Problem requirements
Would you go through the records below and copy each line with the string "pipeline"?

Records shown
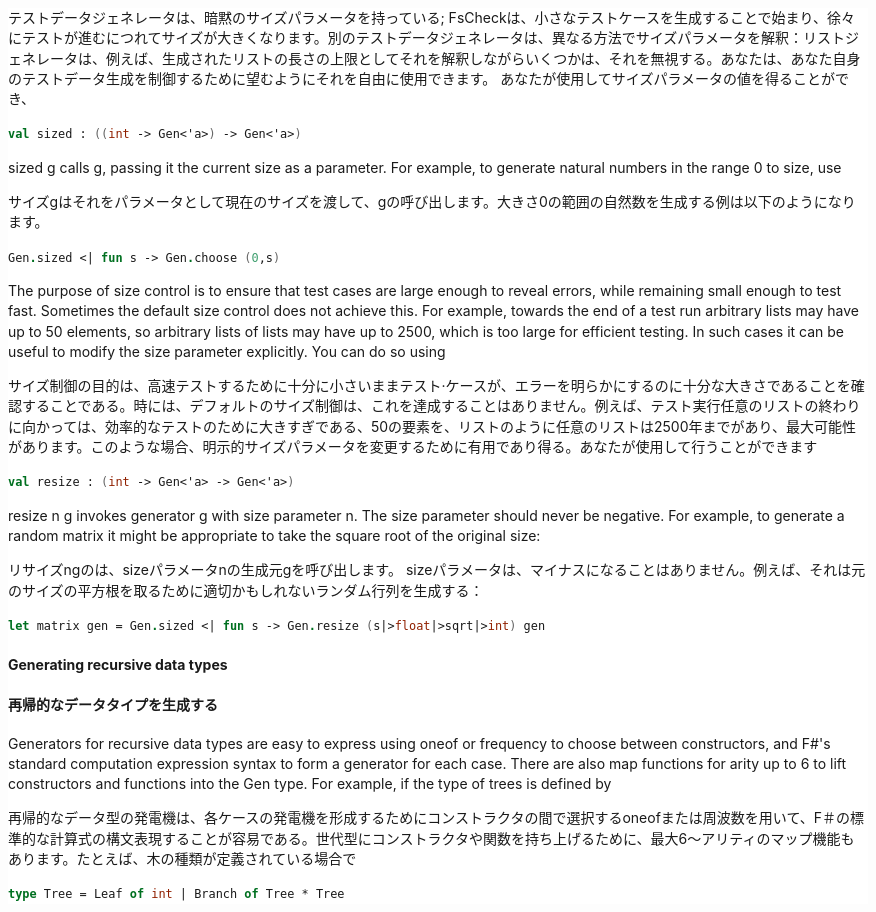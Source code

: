テストデータジェネレータは、暗黙のサイズパラメータを持っている; FsCheckは、小さなテストケースを生成することで始まり、徐々にテストが進むにつれてサイズが大きくなります。別のテストデータジェネレータは、異なる方法でサイズパラメータを解釈：リストジェネレータは、例えば、生成されたリストの長さの上限としてそれを解釈しながらいくつかは、それを無視する。あなたは、あなた自身のテストデータ生成を制御するために望むようにそれを自由に使用できます。
あなたが使用してサイズパラメータの値を得ることができ、

```fsharp
val sized : ((int -> Gen<'a>) -> Gen<'a>)
```    

sized g calls g, passing it the current size as a parameter. For example, to generate natural numbers in the range 0 to size, use

サイズgはそれをパラメータとして現在のサイズを渡して、gの呼び出します。大きさ0の範囲の自然数を生成する例は以下のようになります。

```fsharp
Gen.sized <| fun s -> Gen.choose (0,s)
```

The purpose of size control is to ensure that test cases are large enough to reveal errors, while remaining small enough to test fast. Sometimes the default size control does not achieve this. For example, towards the end of a test run arbitrary lists may have up to 50 elements, so arbitrary lists of lists may have up to 2500, which is too large for efficient testing. In such cases it can be useful to modify the size parameter explicitly. You can do so using

サイズ制御の目的は、高速テストするために十分に小さいままテスト·ケースが、エラーを明らかにするのに十分な大きさであることを確認することである。時には、デフォルトのサイズ制御は、これを達成することはありません。例えば、テスト実行任意のリストの終わりに向かっては、効率的なテストのために大きすぎである、50の要素を、リストのように任意のリストは2500年までがあり、最大可能性があります。このような場合、明示的サイズパラメータを変更するために有用であり得る。あなたが使用して行うことができます

```fsharp
val resize : (int -> Gen<'a> -> Gen<'a>)
```

resize n g invokes generator g with size parameter n. The size parameter should never be negative. For example, to generate a random matrix it might be appropriate to take the square root of the original size:

リサイズngのは、sizeパラメータnの生成元gを呼び出します。 sizeパラメータは、マイナスになることはありません。例えば、それは元のサイズの平方根を取るために適切かもしれないランダム行列を生成する：

```fsharp
let matrix gen = Gen.sized <| fun s -> Gen.resize (s|>float|>sqrt|>int) gen
```

#### Generating recursive data types

#### 再帰的なデータタイプを生成する

Generators for recursive data types are easy to express using oneof or frequency to choose between constructors, and F#'s standard computation expression syntax to form a generator for each case. There are also map functions for arity up to 6 to lift constructors and functions into the Gen type. For example, if the type of trees is defined by

再帰的なデータ型の発電機は、各ケースの発電機を形成するためにコンストラクタの間で選択するoneofまたは周波数を用いて、F＃の標準的な計算式の構文表現することが容易である。世代型にコンストラクタや関数を持ち上げるために、最大6〜アリティのマップ機能もあります。たとえば、木の種類が定義されている場合で

```fsharp
type Tree = Leaf of int | Branch of Tree * Tree
```
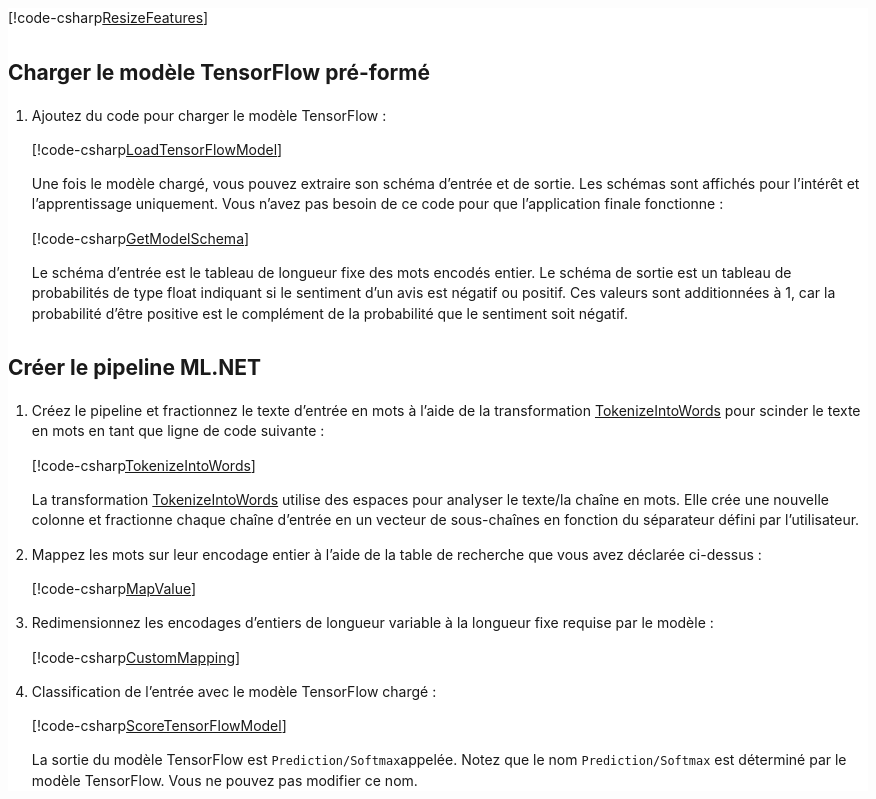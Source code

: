    [!code-csharp[ResizeFeatures](~/samples/machine-learning/tutorials/TextClassificationTF/Program.cs#ResizeFeatures)]

## <a name="load-the-pre-trained-tensorflow-model"></a>Charger le modèle TensorFlow pré-formé

1. Ajoutez du code pour charger le modèle TensorFlow :

    [!code-csharp[LoadTensorFlowModel](~/samples/machine-learning/tutorials/TextClassificationTF/Program.cs#LoadTensorFlowModel)]

    Une fois le modèle chargé, vous pouvez extraire son schéma d’entrée et de sortie. Les schémas sont affichés pour l’intérêt et l’apprentissage uniquement. Vous n’avez pas besoin de ce code pour que l’application finale fonctionne :

    [!code-csharp[GetModelSchema](~/samples/machine-learning/tutorials/TextClassificationTF/Program.cs#GetModelSchema)]

    Le schéma d’entrée est le tableau de longueur fixe des mots encodés entier. Le schéma de sortie est un tableau de probabilités de type float indiquant si le sentiment d’un avis est négatif ou positif. Ces valeurs sont additionnées à 1, car la probabilité d’être positive est le complément de la probabilité que le sentiment soit négatif.

## <a name="create-the-mlnet-pipeline"></a>Créer le pipeline ML.NET

1. Créez le pipeline et fractionnez le texte d’entrée en mots à l’aide de la transformation [TokenizeIntoWords](xref:Microsoft.ML.TextCatalog.TokenizeIntoWords%2A) pour scinder le texte en mots en tant que ligne de code suivante :

   [!code-csharp[TokenizeIntoWords](~/samples/machine-learning/tutorials/TextClassificationTF/Program.cs#TokenizeIntoWords)]

   La transformation [TokenizeIntoWords](xref:Microsoft.ML.TextCatalog.TokenizeIntoWords%2A) utilise des espaces pour analyser le texte/la chaîne en mots. Elle crée une nouvelle colonne et fractionne chaque chaîne d’entrée en un vecteur de sous-chaînes en fonction du séparateur défini par l’utilisateur.

1. Mappez les mots sur leur encodage entier à l’aide de la table de recherche que vous avez déclarée ci-dessus :

    [!code-csharp[MapValue](~/samples/machine-learning/tutorials/TextClassificationTF/Program.cs#MapValue)]

1. Redimensionnez les encodages d’entiers de longueur variable à la longueur fixe requise par le modèle :

    [!code-csharp[CustomMapping](~/samples/machine-learning/tutorials/TextClassificationTF/Program.cs#CustomMapping)]

1. Classification de l’entrée avec le modèle TensorFlow chargé :

    [!code-csharp[ScoreTensorFlowModel](~/samples/machine-learning/tutorials/TextClassificationTF/Program.cs#ScoreTensorFlowModel)]

    La sortie du modèle TensorFlow est `Prediction/Softmax`appelée. Notez que le nom `Prediction/Softmax` est déterminé par le modèle TensorFlow. Vous ne pouvez pas modifier ce nom.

Task response
## <a name="create-the-mlnet-pipeline"></a>Créer le pipeline ML.NET
1. Créez le pipeline et fractionnez le texte d’entrée en mots à l’aide de la transformation [TokenizeIntoWords](xref:Microsoft.ML.TextCatalog.TokenizeIntoWords%2A) pour scinder le texte en mots en tant que ligne de code suivante :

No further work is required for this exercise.